Researcher Eva Rohde and her team awarded with distinction

8. November 2021

Philip Levine Research Award for Salzburg team

Eva Rohde and her team at Paracelsus Medical University are being awarded the Philip Levine Prize by the German Society for Transfusion Medicine and Immunohematology for their outstanding scientific work.

Great hopes are being placed worldwide in research with extracellular vesicles, which is considered one of the most important cell therapies of the future. The Good Manufacturing Practice Laboratory, abbreviated as GMP Laboratory Salzburg, is among the few academic-pharmaceutical institutions worldwide that can produce vesicles for administration to humans.

International institutions such as the biotech company Paracrine Therapeutics from Singapore collaborate with this centerpiece of the Center for Cross-Sectional and Tissue Regeneration.

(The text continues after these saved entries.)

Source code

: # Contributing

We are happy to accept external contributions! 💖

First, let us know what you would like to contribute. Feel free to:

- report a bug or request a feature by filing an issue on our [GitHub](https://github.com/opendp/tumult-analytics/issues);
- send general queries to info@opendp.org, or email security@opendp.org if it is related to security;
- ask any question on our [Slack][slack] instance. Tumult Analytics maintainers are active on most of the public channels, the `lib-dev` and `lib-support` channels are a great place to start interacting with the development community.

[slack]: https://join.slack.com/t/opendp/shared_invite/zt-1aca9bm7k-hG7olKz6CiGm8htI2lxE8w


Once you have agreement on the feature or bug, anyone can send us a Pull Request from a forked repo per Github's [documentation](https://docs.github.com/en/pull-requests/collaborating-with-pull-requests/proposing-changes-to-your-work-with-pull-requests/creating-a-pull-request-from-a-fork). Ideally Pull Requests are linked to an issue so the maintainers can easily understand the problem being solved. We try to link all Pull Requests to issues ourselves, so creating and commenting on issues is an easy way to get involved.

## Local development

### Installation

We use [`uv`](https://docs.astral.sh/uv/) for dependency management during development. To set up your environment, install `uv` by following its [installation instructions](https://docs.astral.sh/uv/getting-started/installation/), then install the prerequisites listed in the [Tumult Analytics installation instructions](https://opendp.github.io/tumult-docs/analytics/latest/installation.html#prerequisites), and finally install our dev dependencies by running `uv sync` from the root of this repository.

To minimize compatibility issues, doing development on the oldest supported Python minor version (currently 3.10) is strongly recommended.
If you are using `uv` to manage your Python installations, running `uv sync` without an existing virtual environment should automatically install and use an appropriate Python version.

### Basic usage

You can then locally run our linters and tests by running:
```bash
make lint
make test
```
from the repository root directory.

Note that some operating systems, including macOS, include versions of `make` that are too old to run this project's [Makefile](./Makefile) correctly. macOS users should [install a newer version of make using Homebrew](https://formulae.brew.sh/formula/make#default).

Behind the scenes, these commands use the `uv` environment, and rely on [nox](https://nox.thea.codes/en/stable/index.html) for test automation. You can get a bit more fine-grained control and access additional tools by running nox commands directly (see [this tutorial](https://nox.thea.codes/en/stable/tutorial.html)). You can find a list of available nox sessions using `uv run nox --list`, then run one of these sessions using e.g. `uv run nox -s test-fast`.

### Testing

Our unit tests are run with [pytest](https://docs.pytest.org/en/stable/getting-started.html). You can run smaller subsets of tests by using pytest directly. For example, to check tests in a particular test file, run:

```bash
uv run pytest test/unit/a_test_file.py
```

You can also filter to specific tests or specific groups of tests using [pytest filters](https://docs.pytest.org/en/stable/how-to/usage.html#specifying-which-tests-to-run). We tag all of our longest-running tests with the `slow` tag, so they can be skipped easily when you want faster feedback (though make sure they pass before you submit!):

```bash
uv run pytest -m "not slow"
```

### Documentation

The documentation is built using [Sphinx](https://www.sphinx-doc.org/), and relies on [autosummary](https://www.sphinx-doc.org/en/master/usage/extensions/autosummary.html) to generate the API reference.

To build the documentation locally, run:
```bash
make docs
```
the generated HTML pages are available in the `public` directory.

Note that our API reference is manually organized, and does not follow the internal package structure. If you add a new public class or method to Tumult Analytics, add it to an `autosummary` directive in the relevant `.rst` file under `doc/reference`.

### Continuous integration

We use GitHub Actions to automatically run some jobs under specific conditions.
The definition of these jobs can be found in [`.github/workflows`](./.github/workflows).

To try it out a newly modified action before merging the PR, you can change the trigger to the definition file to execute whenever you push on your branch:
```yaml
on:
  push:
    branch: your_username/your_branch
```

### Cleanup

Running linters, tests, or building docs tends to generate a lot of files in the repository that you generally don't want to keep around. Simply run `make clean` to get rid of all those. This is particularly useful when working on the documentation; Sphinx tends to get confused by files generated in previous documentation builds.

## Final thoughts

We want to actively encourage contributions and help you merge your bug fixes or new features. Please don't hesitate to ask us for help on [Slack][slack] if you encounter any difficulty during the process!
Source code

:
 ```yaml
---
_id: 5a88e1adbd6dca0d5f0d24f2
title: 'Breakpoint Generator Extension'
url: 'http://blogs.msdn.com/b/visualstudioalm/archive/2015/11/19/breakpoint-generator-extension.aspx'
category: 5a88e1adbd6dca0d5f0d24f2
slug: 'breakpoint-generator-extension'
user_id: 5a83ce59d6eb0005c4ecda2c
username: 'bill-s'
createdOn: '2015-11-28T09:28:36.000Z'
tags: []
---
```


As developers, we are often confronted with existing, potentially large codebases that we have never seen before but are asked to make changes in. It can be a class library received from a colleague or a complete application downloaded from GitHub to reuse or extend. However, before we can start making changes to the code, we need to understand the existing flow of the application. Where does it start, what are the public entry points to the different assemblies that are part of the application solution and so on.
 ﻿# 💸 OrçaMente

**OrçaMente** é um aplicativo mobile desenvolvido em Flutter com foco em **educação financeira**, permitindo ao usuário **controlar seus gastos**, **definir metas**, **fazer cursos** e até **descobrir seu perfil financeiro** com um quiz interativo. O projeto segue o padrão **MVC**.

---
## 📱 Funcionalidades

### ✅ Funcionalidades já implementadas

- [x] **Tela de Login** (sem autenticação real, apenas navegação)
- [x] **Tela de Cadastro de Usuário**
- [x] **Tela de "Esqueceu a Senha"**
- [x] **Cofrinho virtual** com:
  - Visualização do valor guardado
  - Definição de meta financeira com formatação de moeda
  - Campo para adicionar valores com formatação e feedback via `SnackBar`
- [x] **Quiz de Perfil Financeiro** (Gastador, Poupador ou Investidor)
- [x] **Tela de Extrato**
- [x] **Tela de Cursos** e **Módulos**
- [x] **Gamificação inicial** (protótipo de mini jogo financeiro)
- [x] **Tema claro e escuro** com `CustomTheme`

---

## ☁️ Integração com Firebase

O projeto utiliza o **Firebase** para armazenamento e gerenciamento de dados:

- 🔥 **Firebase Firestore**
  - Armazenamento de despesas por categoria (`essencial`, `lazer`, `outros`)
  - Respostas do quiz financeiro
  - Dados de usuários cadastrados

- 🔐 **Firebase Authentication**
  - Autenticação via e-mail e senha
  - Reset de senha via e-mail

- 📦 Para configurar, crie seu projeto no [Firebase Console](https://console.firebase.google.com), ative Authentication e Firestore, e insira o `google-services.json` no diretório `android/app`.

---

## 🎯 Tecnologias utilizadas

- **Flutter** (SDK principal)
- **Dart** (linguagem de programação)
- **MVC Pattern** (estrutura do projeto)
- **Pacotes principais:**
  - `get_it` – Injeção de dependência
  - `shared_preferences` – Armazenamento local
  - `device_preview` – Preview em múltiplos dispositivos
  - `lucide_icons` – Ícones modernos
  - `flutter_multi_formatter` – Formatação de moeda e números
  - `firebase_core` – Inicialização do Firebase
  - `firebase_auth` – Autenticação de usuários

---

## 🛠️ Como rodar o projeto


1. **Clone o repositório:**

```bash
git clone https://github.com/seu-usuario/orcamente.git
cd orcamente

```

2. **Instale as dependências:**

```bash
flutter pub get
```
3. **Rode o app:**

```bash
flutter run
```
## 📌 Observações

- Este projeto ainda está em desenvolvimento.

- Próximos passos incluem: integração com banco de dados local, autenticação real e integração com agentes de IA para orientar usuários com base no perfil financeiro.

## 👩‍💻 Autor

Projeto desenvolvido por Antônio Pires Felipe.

Salzburg plays an outstanding role in terms of equipment, expertise, and quality.

Vesicles – more than just “garbage”

Extracellular vesicles, long dismissed as the “garbage system” of cells, have an important communication function in the body: they transmit targeted information between cells, organs, and even between different organisms. Vesicles have potential as gatekeeper systems. Their role is particularly promising in regenerative medicine.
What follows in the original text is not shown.